Available data Start Marker

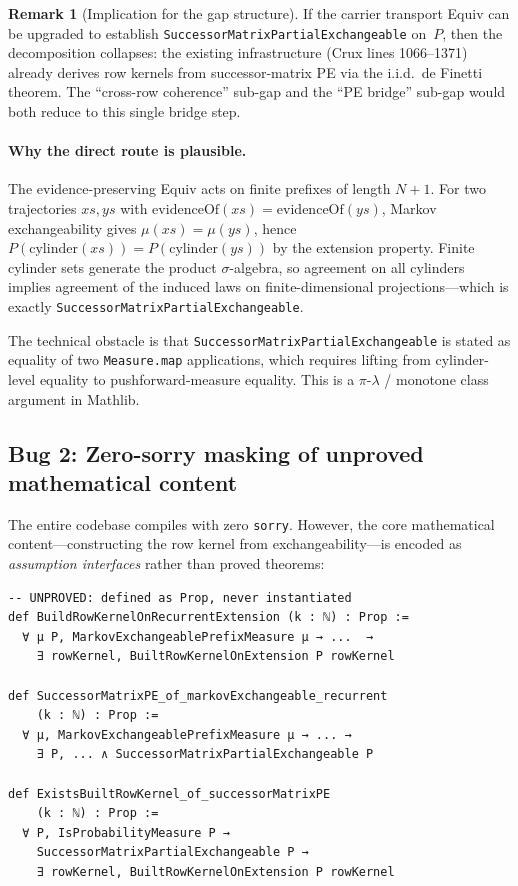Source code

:\documentclass[11pt]{article}
\theoremstyle{definition}
\newtheorem{remark}[theorem]{Remark}
\newcommand{\lean}[1]{\texttt{#1}}
\begin{document}
\begin{remark}[Implication for the gap structure]
If the carrier transport Equiv can be upgraded to establish
\lean{SuccessorMatrixPartialExchangeable} on~$P$, then the
decomposition collapses: the existing infrastructure (Crux lines 1066--1371)
already derives row kernels from successor-matrix PE via the
i.i.d.\ de Finetti theorem.  The ``cross-row coherence'' sub-gap and
the ``PE bridge'' sub-gap would both reduce to this single bridge step.
\end{remark}

\paragraph{Why the direct route is plausible.}
The evidence-preserving Equiv acts on finite prefixes of length $N{+}1$.
For two trajectories $xs, ys$ with $\mathrm{evidenceOf}(xs) =
\mathrm{evidenceOf}(ys)$, Markov exchangeability gives $\mu(xs) = \mu(ys)$,
hence $P(\mathrm{cylinder}(xs)) = P(\mathrm{cylinder}(ys))$ by the
extension property.  Finite cylinder sets generate the product
$\sigma$-algebra, so agreement on all cylinders implies agreement of the
induced laws on finite-dimensional projections---which is exactly
\lean{SuccessorMatrixPartialExchangeable}.

The technical obstacle is that
\lean{SuccessorMatrixPartialExchangeable} is stated as equality of
two \lean{Measure.map} applications, which requires lifting from
cylinder-level equality to pushforward-measure equality.  This
is a $\pi$-$\lambda$ / monotone class argument in Mathlib.

\subsection{Bug 2: Zero-sorry masking of unproved mathematical content}
\label{sec:bug2}

The entire codebase compiles with zero \texttt{sorry}.  However, the
core mathematical content---constructing the row kernel from
exchangeability---is encoded as \emph{assumption interfaces} rather
than proved theorems:

\begin{lstlisting}
-- UNPROVED: defined as Prop, never instantiated
def BuildRowKernelOnRecurrentExtension (k : ℕ) : Prop :=
  ∀ μ P, MarkovExchangeablePrefixMeasure μ → ...  →
    ∃ rowKernel, BuiltRowKernelOnExtension P rowKernel

def SuccessorMatrixPE_of_markovExchangeable_recurrent
    (k : ℕ) : Prop :=
  ∀ μ, MarkovExchangeablePrefixMeasure μ → ... →
    ∃ P, ... ∧ SuccessorMatrixPartialExchangeable P

def ExistsBuiltRowKernel_of_successorMatrixPE
    (k : ℕ) : Prop :=
  ∀ P, IsProbabilityMeasure P →
    SuccessorMatrixPartialExchangeable P →
    ∃ rowKernel, BuiltRowKernelOnExtension P rowKernel
\end{lstlisting}
\end{document}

Available data End Marker

## [Problem]
What is needed is an exact repeat of every entry above, with the pictures left out.

## [Written solution]
Source code

:\documentclass[11pt]{article}
\theoremstyle{definition}
\newtheorem{remark}[theorem]{Remark}
\newcommand{\lean}[1]{\texttt{#1}}
\begin{document}
\begin{remark}[Implication for the gap structure]
If the carrier transport Equiv can be upgraded to establish
\lean{SuccessorMatrixPartialExchangeable} on~$P$, then the
decomposition collapses: the existing infrastructure (Crux lines 1066--1371)
already derives row kernels from successor-matrix PE via the
i.i.d.\ de Finetti theorem.  The ``cross-row coherence'' sub-gap and
the ``PE bridge'' sub-gap would both reduce to this single bridge step.
\end{remark}

\paragraph{Why the direct route is plausible.}
The evidence-preserving Equiv acts on finite prefixes of length $N{+}1$.
For two trajectories $xs, ys$ with $\mathrm{evidenceOf}(xs) =
\mathrm{evidenceOf}(ys)$, Markov exchangeability gives $\mu(xs) = \mu(ys)$,
hence $P(\mathrm{cylinder}(xs)) = P(\mathrm{cylinder}(ys))$ by the
extension property.  Finite cylinder sets generate the product
$\sigma$-algebra, so agreement on all cylinders implies agreement of the
induced laws on finite-dimensional projections---which is exactly
\lean{SuccessorMatrixPartialExchangeable}.

The technical obstacle is that
\lean{SuccessorMatrixPartialExchangeable} is stated as equality of
two \lean{Measure.map} applications, which requires lifting from
cylinder-level equality to pushforward-measure equality.  This
is a $\pi$-$\lambda$ / monotone class argument in Mathlib.

\subsection{Bug 2: Zero-sorry masking of unproved mathematical content}
\label{sec:bug2}

The entire codebase compiles with zero \texttt{sorry}.  However, the
core mathematical content---constructing the row kernel from
exchangeability---is encoded as \emph{assumption interfaces} rather
than proved theorems:

\begin{lstlisting}
-- UNPROVED: defined as Prop, never instantiated
def BuildRowKernelOnRecurrentExtension (k : ℕ) : Prop :=
  ∀ μ P, MarkovExchangeablePrefixMeasure μ → ...  →
    ∃ rowKernel, BuiltRowKernelOnExtension P rowKernel

def SuccessorMatrixPE_of_markovExchangeable_recurrent
    (k : ℕ) : Prop :=
  ∀ μ, MarkovExchangeablePrefixMeasure μ → ... →
    ∃ P, ... ∧ SuccessorMatrixPartialExchangeable P

def ExistsBuiltRowKernel_of_successorMatrixPE
    (k : ℕ) : Prop :=
  ∀ P, IsProbabilityMeasure P →
    SuccessorMatrixPartialExchangeable P →
    ∃ rowKernel, BuiltRowKernelOnExtension P rowKernel
\end{lstlisting}
\end{document}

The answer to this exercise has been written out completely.